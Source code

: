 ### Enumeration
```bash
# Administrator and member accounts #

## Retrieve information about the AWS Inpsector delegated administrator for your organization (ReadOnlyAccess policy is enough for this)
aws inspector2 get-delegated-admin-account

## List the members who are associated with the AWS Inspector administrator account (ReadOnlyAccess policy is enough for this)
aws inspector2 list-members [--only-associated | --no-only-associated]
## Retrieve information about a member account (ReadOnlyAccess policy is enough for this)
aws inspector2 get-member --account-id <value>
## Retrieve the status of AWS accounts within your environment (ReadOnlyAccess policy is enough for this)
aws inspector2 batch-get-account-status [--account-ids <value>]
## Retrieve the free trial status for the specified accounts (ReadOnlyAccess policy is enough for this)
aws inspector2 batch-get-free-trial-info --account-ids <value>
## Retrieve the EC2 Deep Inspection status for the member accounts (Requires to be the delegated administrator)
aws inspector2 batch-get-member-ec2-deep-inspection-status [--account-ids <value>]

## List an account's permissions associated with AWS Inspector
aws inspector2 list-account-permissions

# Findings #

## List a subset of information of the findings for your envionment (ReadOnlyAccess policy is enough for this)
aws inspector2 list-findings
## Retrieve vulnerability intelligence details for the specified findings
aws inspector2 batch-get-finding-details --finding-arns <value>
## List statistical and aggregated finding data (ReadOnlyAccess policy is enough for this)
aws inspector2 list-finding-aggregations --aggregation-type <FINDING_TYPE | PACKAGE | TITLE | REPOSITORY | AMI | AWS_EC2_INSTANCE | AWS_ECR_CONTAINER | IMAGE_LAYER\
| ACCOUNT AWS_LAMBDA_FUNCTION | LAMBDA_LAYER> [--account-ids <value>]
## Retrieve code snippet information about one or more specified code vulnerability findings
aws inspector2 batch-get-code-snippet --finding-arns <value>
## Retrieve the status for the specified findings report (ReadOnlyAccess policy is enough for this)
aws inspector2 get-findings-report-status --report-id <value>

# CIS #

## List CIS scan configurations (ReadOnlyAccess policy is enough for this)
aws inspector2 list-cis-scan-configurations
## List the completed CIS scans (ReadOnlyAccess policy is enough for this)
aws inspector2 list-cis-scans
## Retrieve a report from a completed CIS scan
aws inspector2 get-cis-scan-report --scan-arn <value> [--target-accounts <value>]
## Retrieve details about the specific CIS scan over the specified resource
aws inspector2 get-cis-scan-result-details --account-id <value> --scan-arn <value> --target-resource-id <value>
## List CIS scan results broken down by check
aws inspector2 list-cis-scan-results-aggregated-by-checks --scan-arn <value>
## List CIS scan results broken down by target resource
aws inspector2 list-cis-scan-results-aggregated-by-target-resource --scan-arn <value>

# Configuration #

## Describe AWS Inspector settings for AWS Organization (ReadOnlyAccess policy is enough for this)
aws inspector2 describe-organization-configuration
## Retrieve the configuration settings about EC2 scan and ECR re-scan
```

__________

Where a line contains the word "about", copy that line from the listing above.

- [Task result]:
## Retrieve information about the AWS Inpsector delegated administrator for your organization (ReadOnlyAccess policy is enough for this)
## Retrieve information about a member account (ReadOnlyAccess policy is enough for this)
## Retrieve code snippet information about one or more specified code vulnerability findings
## Retrieve details about the specific CIS scan over the specified resource
## Retrieve the configuration settings about EC2 scan and ECR re-scan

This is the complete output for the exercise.